* **REQUIREMENT**
Output the data word for word. Begin at its first line and end at the line with "After using the".

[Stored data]
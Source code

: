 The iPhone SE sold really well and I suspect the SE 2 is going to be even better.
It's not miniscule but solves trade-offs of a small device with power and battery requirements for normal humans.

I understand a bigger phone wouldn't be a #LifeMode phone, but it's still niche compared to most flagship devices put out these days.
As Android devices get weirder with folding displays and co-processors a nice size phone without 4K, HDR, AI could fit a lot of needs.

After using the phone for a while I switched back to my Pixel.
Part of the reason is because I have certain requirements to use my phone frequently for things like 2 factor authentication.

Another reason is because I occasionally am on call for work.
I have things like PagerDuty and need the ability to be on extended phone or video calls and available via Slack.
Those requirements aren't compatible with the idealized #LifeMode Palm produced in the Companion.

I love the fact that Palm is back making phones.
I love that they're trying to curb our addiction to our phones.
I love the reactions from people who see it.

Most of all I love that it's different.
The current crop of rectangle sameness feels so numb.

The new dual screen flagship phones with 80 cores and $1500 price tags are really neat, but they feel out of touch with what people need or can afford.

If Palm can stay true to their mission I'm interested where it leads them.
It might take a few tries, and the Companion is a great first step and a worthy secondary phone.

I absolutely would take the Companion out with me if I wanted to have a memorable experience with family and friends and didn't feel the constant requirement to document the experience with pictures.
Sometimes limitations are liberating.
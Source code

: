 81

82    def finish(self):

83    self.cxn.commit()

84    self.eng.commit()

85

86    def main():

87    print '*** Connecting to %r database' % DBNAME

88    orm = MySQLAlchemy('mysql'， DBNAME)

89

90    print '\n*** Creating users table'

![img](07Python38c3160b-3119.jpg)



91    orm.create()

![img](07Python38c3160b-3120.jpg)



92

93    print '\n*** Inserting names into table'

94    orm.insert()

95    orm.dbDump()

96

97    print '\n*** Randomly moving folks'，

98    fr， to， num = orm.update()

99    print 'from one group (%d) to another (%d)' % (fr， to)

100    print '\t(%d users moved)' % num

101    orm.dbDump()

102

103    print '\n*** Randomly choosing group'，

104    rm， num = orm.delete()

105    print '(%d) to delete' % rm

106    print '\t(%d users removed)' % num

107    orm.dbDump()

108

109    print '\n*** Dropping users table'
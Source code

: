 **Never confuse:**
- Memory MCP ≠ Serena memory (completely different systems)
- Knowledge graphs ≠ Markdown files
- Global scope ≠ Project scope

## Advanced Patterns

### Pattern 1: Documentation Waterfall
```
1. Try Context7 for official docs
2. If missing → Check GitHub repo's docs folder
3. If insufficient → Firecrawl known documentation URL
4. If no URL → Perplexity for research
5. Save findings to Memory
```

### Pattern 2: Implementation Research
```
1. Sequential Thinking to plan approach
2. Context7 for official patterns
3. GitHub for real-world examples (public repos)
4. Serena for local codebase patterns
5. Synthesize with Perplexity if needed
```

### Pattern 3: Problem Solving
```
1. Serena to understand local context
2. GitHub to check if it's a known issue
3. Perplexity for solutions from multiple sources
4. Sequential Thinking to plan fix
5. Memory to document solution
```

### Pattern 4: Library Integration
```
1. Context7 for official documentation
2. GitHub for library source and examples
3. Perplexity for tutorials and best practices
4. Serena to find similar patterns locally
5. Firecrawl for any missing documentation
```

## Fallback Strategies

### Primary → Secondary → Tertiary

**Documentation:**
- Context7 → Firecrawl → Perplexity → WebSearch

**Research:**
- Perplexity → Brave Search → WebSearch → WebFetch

* **WRITTEN RESPONSE**
Source code

: The iPhone SE sold really well and I suspect the SE 2 is going to be even better.
It's not miniscule but solves trade-offs of a small device with power and battery requirements for normal humans.

I understand a bigger phone wouldn't be a #LifeMode phone, but it's still niche compared to most flagship devices put out these days.
As Android devices get weirder with folding displays and co-processors a nice size phone without 4K, HDR, AI could fit a lot of needs.

After using the phone for a while I switched back to my Pixel.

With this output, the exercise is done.